[Note: this story has been modified since its original posting.]
When Missouri relief pitcher Michael Cole entered the game Friday night in the eighth inning, he knew Missouri starting pitcher Max Scherzer had pitched a solid seven innings.
It wasn't until Cole completed the final two innings that he realized he and Scherzer had just combined on a no-hitter.
"I really had no clue that there was a no-hitter going on until I got back in the clubhouse," Cole said. "Everybody was really excited, and I was like, 'It's just two innings.'"
Missouri defeated Texas Tech 25-0 at Taylor Stadium in a game so remarkable that it seemed like an April Fools' Day prank.

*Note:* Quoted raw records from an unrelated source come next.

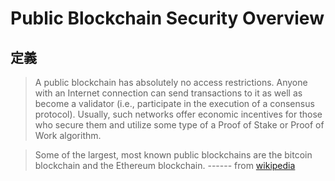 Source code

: # Public Blockchain Security Overview

## 定義

> A public blockchain has absolutely no access restrictions. Anyone with an Internet connection can send transactions to it as well as become a validator (i.e., participate in the execution of a consensus protocol). Usually, such networks offer economic incentives for those who secure them and utilize some type of a Proof of Stake or Proof of Work algorithm.

> Some of the largest, most known public blockchains are the bitcoin blockchain and the Ethereum blockchain.   ------  from [wikipedia](https://en.wikipedia.org/wiki/Blockchain#Public_blockchains)

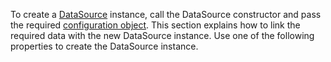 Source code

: To create a [DataSource](/api-reference/30%20Data%20Layer/DataSource '/Documentation/ApiReference/Data_Layer/DataSource/') instance, call the DataSource constructor and pass the required [configuration object](/api-reference/30%Data%20Layer/DataSource/1%Configuration '/Documentation/ApiReference/Data_Layer/DataSource/Configuration/'). This section explains how to link the required data with the new DataSource instance. Use one of the following properties to create the DataSource instance. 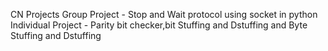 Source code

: CN Projects
Group Project - Stop and Wait protocol using socket in python 
Individual Project - Parity bit checker,bit Stuffing and Dstuffing and Byte Stuffing and Dstuffing
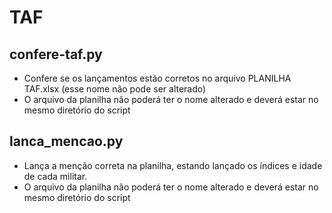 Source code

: # TAF
## confere-taf.py
 - Confere se os lançamentos estão corretos no arquivo PLANILHA TAF.xlsx (esse nome não pode ser alterado)
 - O arquivo da planilha não poderá ter o nome alterado e deverá estar no mesmo diretório do script

## lanca_mencao.py
 - Lança a menção correta na planilha, estando lançado os índices e idade de cada militar.
 - O arquivo da planilha não poderá ter o nome alterado e deverá estar no mesmo diretório do script

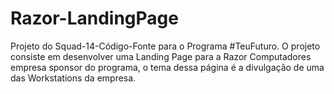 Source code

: # Razor-LandingPage
Projeto do Squad-14-Código-Fonte para o Programa #TeuFuturo. O projeto consiste em desenvolver uma Landing Page para a Razor Computadores empresa sponsor do programa, o tema dessa página é a divulgação de uma das Workstations da empresa.
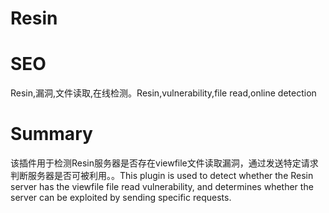 # Resin
# SEO
Resin,漏洞,文件读取,在线检测。Resin,vulnerability,file read,online detection
# Summary
该插件用于检测Resin服务器是否存在viewfile文件读取漏洞，通过发送特定请求判断服务器是否可被利用。。This plugin is used to detect whether the Resin server has the viewfile file read vulnerability, and determines whether the server can be exploited by sending specific requests.
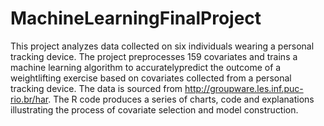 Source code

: # MachineLearningFinalProject
This project analyzes data collected on six individuals wearing a personal tracking device.
The project preprocesses 159 covariates and trains a machine learning algorithm to accuratelypredict the outcome of a weightlifting exercise based on covariates collected from a personal
tracking device.
The data is sourced from http://groupware.les.inf.puc-rio.br/har.
The R code produces a series of charts, code and explanations illustrating the process of 
covariate selection and model construction.
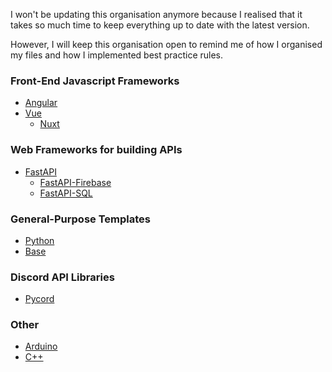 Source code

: I won't be updating this organisation anymore because I realised that it takes so much time to keep everything up to date with the latest version.

However, I will keep this organisation open to remind me of how I organised my files and how I implemented best practice rules.

### Front-End Javascript Frameworks

- [Angular]
- [Vue]
  - [Nuxt]

### Web Frameworks for building APIs

- [FastAPI]
  - [FastAPI-Firebase]
  - [FastAPI-SQL]

### General-Purpose Templates

- [Python]
- [Base]

### Discord API Libraries

- [Pycord]

### Other

- [Arduino]
- [C++]
 
<!-- Repository links -->

[angular]: https://github.com/boilercodes/angular
[vue]: https://github.com/boilercodes/vue
[nuxt]: https://github.com/boilercodes/nuxt

[fastapi]: https://github.com/boilercodes/fastapi
[fastapi-firebase]: https://github.com/boilercodes/fastapi-firebase
[fastapi-sql]: https://github.com/boilercodes/fastapi-sql

[python]: https://github.com/boilercodes/python
[base]: https://github.com/boilercodes/base

[pycord]: https://github.com/boilercodes/pycord

[arduino]: https://github.com/boilercodes/arduino
[c++]: https://github.com/boilercodes/cpp
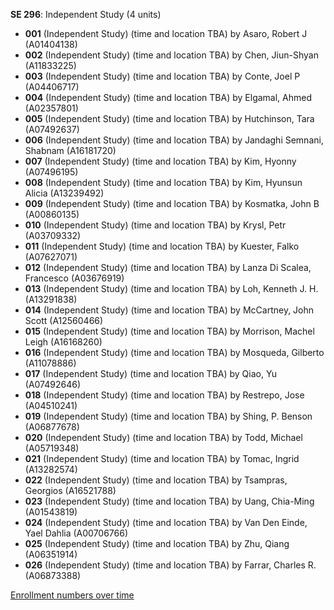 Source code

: **SE 296**: Independent Study (4 units)

- **001** (Independent Study) (time and location TBA) by Asaro, Robert J (A01404138)
- **002** (Independent Study) (time and location TBA) by Chen, Jiun-Shyan (A11833225)
- **003** (Independent Study) (time and location TBA) by Conte, Joel P (A04406717)
- **004** (Independent Study) (time and location TBA) by Elgamal, Ahmed (A02357801)
- **005** (Independent Study) (time and location TBA) by Hutchinson, Tara (A07492637)
- **006** (Independent Study) (time and location TBA) by Jandaghi Semnani, Shabnam (A16181720)
- **007** (Independent Study) (time and location TBA) by Kim, Hyonny (A07496195)
- **008** (Independent Study) (time and location TBA) by Kim, Hyunsun Alicia (A13239492)
- **009** (Independent Study) (time and location TBA) by Kosmatka, John B (A00860135)
- **010** (Independent Study) (time and location TBA) by Krysl, Petr (A03709332)
- **011** (Independent Study) (time and location TBA) by Kuester, Falko (A07627071)
- **012** (Independent Study) (time and location TBA) by Lanza Di Scalea, Francesco (A03676919)
- **013** (Independent Study) (time and location TBA) by Loh, Kenneth J. H. (A13291838)
- **014** (Independent Study) (time and location TBA) by McCartney, John Scott (A12560466)
- **015** (Independent Study) (time and location TBA) by Morrison, Machel Leigh (A16168260)
- **016** (Independent Study) (time and location TBA) by Mosqueda, Gilberto (A11078886)
- **017** (Independent Study) (time and location TBA) by Qiao, Yu (A07492646)
- **018** (Independent Study) (time and location TBA) by Restrepo, Jose (A04510241)
- **019** (Independent Study) (time and location TBA) by Shing, P. Benson (A06877678)
- **020** (Independent Study) (time and location TBA) by Todd, Michael (A05719348)
- **021** (Independent Study) (time and location TBA) by Tomac, Ingrid (A13282574)
- **022** (Independent Study) (time and location TBA) by Tsampras, Georgios (A16521788)
- **023** (Independent Study) (time and location TBA) by Uang, Chia-Ming (A01543819)
- **024** (Independent Study) (time and location TBA) by Van Den Einde, Yael Dahlia (A00706766)
- **025** (Independent Study) (time and location TBA) by Zhu, Qiang (A06351914)
- **026** (Independent Study) (time and location TBA) by Farrar, Charles R. (A06873388)

[Enrollment numbers over time](./SE296.tsv)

It was the Tigers' first no-hitter since 1981, when Jim Maddock did it to Nebraska, but that wasn't the only rarity. Texas Tech gave up 17 runs in the second inning, including eight that scored without the Tigers even getting a hit. The Red Raiders set Big 12 records for walks in an inning (8) and hit batters in an inning (4). Texas Tech used seven pitchers and finished the night with four fielding errors.
MU coach Tim Jamieson said he didn't expect the Texas Tech meltdown, which led to a 21-0 score after the second inning.
"It's shocking, really," Jamieson said. "They're a good baseball team and this is just an aberration on their side. Tomorrow will be a completely different day."
But not all of the Tiger runs were coming because of Red Raider mistakes. The Tigers also pounded out 13 hits. Junior James Boone was 4-for-4 with two triples, five runs scored and six RBIs.
"Obviously they were giving us a lot of runs, and then when they started throwing strikes, we were hitting them," Boone said. "They didn't just give us everything. We did earn some of those."
Lost in the glare of the no-hitter and 25 runs was Missouri's Big 12 record, which stands at 4-0 for the first time ever. The last time the Tigers started the conference season 4-0 was 1987 in the Big Eight. The Tigers (22-4) also won their 14th game in a row. Texas Tech fell to 18-9 overall and 2-4 in the Big 12.
"It's my second year here, and I'm just glad I'm a part of it," Scherzer said.
The feat of the night, however, belonged to Scherzer. He set a career high in strikeouts with 14 and walked three batters, the only blemishes in his seven innings of work.
Scherzer said he realized he was pitching a no-hitter in about the fourth inning.
"I'm more worried about not giving up walks and making sure I make my pitches than the no-hitter," he said. "That's just a thing to have. It doesn't give you wins and losses."
Still, Scherzer said his heart was beating hard as Cole tried to get the last outs of the game.
"That last inning, I was just like, 'Oh, come on Mike, somehow get 'em out. Whatever you do, just please get 'em out.' That's so awesome to get a no-hitter."